'''
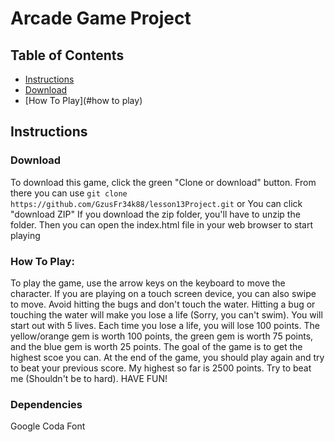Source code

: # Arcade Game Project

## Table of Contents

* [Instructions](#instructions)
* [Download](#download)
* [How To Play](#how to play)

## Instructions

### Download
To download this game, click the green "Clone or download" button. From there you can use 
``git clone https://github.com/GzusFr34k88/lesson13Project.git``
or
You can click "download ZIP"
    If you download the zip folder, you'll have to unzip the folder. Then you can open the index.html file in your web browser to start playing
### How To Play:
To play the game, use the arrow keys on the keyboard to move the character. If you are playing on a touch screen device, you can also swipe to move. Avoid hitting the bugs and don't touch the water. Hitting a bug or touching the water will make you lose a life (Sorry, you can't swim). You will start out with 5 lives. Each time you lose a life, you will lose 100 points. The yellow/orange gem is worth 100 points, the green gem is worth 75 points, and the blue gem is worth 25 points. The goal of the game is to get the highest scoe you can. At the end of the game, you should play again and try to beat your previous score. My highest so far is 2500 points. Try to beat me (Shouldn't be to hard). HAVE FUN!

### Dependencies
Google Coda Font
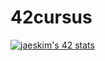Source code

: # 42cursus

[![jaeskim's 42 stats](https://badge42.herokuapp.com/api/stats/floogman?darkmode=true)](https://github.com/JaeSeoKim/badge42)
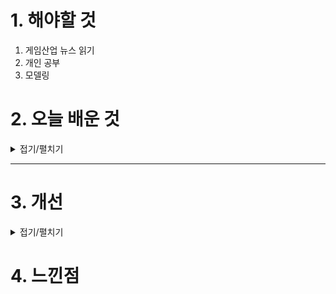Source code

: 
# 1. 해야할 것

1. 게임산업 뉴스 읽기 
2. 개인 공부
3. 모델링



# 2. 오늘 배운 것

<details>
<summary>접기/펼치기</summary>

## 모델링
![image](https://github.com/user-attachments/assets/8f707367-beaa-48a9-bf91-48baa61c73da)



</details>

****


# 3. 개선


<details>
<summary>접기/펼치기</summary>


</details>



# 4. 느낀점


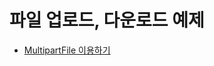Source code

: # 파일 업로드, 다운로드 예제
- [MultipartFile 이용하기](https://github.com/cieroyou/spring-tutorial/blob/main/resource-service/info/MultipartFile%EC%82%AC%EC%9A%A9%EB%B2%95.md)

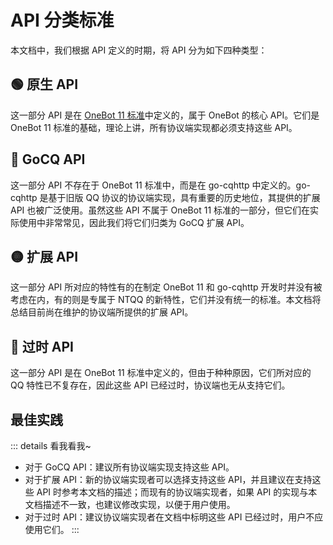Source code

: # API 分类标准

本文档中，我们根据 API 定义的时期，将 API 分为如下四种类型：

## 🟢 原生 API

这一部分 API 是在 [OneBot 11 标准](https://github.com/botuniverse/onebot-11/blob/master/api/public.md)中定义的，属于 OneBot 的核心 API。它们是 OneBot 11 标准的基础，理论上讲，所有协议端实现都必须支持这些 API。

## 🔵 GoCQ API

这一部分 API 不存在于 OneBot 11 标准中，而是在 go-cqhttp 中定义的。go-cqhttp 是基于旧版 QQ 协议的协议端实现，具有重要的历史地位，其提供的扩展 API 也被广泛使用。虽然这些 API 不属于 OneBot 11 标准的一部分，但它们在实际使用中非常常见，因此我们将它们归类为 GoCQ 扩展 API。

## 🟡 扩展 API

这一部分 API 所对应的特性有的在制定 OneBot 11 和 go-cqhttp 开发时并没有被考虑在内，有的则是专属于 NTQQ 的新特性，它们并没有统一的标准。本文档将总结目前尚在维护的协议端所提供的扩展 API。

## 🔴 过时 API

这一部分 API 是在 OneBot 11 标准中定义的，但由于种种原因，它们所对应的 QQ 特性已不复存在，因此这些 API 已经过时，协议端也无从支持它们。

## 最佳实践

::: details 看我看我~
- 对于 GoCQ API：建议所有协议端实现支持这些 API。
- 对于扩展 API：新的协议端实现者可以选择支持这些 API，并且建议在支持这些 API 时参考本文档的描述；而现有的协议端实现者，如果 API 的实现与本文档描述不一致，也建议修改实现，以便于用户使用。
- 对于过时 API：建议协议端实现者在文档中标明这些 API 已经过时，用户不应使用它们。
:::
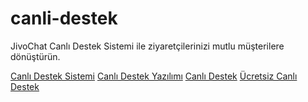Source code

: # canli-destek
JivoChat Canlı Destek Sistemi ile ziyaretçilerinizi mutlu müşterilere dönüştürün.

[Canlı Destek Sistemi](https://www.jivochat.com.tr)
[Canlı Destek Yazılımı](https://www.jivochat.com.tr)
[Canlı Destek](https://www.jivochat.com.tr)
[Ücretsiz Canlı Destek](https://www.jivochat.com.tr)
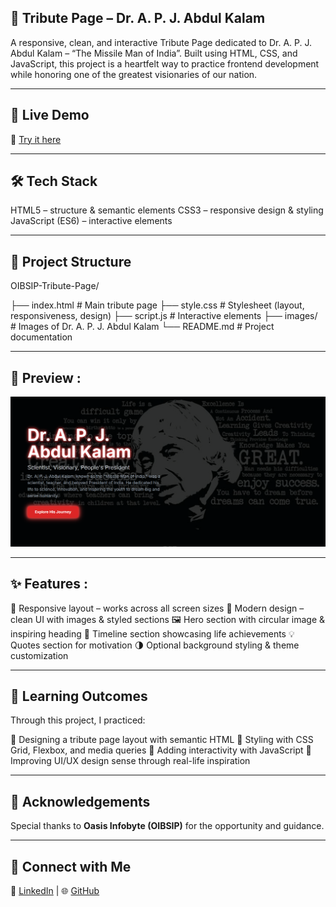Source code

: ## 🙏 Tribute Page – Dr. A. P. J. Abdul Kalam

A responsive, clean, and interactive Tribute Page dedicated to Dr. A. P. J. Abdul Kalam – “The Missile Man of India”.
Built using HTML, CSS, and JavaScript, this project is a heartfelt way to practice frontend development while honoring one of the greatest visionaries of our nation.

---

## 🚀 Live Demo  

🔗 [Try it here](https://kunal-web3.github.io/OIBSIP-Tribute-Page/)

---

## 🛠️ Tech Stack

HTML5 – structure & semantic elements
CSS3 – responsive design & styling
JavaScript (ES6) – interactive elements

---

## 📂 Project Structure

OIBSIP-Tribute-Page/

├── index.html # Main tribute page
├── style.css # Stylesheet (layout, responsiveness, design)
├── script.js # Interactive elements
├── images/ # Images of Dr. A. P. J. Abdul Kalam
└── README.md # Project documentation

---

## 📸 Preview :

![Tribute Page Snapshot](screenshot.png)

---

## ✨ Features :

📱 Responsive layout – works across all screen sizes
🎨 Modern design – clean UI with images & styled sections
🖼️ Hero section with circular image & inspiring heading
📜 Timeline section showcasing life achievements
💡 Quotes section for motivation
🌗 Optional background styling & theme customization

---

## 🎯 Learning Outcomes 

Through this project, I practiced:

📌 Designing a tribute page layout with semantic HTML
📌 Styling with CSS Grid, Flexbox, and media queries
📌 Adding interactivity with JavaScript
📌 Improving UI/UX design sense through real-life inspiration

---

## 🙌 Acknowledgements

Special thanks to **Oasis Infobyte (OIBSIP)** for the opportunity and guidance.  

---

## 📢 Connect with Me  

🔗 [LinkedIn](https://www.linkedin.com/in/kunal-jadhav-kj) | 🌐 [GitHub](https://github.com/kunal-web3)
'''
ABOUT THIS EXERCISE: The range runs from the line with "of Dr. A. P. J. Abdul Kalam" up to and including the line with "## 📢 Connect with Me" in the listing above; please write out exactly those lines and nothing more.

TASK OUTPUT:
├── images/ # Images of Dr. A. P. J. Abdul Kalam
└── README.md # Project documentation

---

## 📸 Preview :

![Tribute Page Snapshot](screenshot.png)

---

## ✨ Features :

📱 Responsive layout – works across all screen sizes
🎨 Modern design – clean UI with images & styled sections
🖼️ Hero section with circular image & inspiring heading
📜 Timeline section showcasing life achievements
💡 Quotes section for motivation
🌗 Optional background styling & theme customization

---

## 🎯 Learning Outcomes 

Through this project, I practiced:

📌 Designing a tribute page layout with semantic HTML
📌 Styling with CSS Grid, Flexbox, and media queries
📌 Adding interactivity with JavaScript
📌 Improving UI/UX design sense through real-life inspiration

---

## 🙌 Acknowledgements

Special thanks to **Oasis Infobyte (OIBSIP)** for the opportunity and guidance.  

---

## 📢 Connect with Me  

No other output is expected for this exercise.